When we compare the unique chunk counts to the rat article, what do we see?
Chunk Length | % of Single Chunk Occurrences in 4,000 character (rat) text | % of Single Chunk Occurrences in 4,300 character Turkish text | Difference |
2 | 28.7% | 31.8% | 3.1% |
3 | 48.5% | 53.7% | 5.2% |
4 | 69.8% | 71.3% | 1.5% |
5 | 80.7% | 81.9% | 1.2% |
6 | 87.4% | 88.0% | 0.6% |
7 | 91.7% | 92.1% | 0.4% |
8 | 94.5% | 94.7% | 0.2% |
The Turkish text has slightly more variation (i.e. less chunks that only occur once), but – for these two sample texts of pretty much the same length – the differences are minor.
Conclusion – and next steps
So far, I have only gone slightly further than my high school project. But from what we have seen, in order to eradicate spelling mistakes, a chunk size of at least 5 is required whether it is contemporary English, Elizabethan English or contemporary Turkish – but that might need to be pushed out to a chunk size of 6 for longer source texts. To know this for sure, more automated generating and counting would be required – and plugging into spelling and grammar-checking APIs like GrammarBot or TextGears might help here (for English at least).
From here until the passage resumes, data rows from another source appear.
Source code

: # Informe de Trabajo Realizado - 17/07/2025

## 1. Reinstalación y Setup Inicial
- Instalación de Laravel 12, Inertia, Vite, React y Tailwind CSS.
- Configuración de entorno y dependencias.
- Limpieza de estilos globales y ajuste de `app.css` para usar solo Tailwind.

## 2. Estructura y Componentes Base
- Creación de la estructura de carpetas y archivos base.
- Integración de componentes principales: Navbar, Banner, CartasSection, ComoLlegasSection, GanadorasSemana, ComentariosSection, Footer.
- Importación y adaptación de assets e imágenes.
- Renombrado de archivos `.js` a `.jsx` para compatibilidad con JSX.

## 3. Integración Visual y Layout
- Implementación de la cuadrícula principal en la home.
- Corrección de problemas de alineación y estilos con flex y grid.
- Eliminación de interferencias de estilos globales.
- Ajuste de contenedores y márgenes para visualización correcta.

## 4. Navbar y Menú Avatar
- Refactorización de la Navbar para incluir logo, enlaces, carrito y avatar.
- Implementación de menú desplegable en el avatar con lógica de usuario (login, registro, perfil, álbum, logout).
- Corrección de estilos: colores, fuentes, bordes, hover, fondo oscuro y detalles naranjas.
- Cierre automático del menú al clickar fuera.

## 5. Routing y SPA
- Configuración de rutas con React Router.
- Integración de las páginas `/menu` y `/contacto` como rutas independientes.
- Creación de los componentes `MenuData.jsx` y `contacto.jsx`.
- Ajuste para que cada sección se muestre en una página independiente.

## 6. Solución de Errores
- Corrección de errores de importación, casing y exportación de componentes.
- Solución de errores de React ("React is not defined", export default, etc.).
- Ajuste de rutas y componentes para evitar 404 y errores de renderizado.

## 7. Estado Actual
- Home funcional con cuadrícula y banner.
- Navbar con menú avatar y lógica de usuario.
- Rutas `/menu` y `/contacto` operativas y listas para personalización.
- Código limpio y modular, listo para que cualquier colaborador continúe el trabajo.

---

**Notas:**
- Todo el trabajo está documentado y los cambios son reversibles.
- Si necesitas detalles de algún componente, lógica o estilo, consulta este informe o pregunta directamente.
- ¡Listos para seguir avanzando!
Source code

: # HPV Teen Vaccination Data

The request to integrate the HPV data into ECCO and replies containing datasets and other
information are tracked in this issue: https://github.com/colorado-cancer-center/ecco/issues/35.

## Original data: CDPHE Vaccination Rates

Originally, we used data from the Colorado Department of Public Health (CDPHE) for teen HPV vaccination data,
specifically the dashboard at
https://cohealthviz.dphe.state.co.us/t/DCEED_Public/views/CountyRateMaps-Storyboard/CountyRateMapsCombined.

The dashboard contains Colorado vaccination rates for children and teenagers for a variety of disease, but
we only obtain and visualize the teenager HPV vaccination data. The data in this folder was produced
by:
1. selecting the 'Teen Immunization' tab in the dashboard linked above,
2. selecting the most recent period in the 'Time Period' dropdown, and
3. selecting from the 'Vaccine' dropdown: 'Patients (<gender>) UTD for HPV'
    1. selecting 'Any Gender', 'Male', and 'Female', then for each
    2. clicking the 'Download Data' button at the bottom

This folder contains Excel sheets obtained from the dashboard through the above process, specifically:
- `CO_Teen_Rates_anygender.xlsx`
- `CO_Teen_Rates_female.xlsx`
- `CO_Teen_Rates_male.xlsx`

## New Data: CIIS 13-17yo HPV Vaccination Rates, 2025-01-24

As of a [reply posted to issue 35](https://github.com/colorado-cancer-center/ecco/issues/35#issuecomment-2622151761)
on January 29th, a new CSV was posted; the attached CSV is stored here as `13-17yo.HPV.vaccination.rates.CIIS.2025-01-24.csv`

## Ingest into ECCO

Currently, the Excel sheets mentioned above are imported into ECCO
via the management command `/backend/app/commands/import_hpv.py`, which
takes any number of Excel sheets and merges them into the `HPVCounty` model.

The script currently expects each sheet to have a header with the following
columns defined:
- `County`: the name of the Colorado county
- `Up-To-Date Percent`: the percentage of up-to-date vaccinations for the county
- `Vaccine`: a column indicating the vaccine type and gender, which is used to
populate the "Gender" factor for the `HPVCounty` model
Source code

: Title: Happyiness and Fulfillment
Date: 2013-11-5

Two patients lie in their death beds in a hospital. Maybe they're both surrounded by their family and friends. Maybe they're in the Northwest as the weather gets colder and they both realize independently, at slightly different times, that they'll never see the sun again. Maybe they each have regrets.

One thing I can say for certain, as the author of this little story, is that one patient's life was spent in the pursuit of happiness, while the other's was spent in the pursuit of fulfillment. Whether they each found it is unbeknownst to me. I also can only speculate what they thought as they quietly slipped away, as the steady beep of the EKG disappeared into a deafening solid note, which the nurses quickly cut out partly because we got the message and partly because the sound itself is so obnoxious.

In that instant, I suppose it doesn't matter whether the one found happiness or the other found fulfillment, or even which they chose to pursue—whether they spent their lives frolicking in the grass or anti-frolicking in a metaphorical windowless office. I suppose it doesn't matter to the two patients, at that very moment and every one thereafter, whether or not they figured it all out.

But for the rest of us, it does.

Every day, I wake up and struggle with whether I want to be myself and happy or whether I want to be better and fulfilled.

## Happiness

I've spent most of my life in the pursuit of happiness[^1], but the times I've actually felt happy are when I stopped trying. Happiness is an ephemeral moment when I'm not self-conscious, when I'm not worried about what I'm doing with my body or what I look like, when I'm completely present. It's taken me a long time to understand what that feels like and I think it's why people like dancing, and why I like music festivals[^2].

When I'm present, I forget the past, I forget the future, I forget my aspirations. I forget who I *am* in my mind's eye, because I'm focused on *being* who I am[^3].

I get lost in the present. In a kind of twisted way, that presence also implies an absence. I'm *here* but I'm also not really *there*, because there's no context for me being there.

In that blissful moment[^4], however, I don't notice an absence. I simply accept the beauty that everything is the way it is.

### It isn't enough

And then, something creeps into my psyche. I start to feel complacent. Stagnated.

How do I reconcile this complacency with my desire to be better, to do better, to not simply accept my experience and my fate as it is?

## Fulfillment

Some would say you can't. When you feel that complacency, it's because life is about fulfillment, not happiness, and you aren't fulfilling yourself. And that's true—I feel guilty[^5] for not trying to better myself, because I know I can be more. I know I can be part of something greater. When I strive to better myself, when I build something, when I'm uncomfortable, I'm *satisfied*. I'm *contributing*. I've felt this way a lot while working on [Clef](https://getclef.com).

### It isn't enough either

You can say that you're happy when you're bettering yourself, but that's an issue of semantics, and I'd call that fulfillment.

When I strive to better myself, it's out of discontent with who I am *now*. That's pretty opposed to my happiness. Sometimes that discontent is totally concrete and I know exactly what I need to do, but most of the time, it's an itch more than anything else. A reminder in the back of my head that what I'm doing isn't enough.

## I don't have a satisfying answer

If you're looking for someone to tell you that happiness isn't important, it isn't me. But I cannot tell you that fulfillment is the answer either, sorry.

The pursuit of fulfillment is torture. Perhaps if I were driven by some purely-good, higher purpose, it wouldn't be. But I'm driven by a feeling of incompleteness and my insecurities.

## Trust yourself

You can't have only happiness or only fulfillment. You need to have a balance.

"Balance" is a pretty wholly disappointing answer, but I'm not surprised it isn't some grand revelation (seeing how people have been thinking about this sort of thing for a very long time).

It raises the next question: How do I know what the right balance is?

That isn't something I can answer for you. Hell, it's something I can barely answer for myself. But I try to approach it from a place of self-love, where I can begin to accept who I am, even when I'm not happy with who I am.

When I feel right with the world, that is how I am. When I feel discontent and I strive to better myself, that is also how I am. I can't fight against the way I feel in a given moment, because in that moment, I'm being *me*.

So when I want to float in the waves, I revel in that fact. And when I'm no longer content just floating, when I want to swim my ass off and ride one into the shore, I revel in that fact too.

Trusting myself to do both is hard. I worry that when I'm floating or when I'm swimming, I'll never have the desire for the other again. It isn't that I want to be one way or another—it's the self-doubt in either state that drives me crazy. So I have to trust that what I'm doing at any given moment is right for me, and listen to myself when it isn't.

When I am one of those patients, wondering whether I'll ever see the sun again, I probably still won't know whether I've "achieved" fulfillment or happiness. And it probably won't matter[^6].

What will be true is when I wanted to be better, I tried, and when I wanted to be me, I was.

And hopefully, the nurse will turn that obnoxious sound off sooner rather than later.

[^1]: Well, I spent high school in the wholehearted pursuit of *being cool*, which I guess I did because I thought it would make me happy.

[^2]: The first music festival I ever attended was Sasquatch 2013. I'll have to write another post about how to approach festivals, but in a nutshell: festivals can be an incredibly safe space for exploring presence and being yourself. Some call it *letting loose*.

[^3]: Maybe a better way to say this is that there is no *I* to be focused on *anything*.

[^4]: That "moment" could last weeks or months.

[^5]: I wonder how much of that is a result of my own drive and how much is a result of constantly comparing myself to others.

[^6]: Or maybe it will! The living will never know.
Of course, if you want to avoid bad spellings, a better approach would probably be not to use collections of consecutive characters to generate words, but instead to use collections of consecutive words to generate sentences. My suspicion is that using both approaches will be required when it comes to predictive text on a mobile phone app – but let’s hold that thought for now. In my next post, I will try this same experiment on words (rather than characters) and maybe in the one after that, I will plug the results into a grammar API to try to quantify exactly how the different parameters (chunk length, word count and source material length) affect the grammar/spelling scores of the generated texts.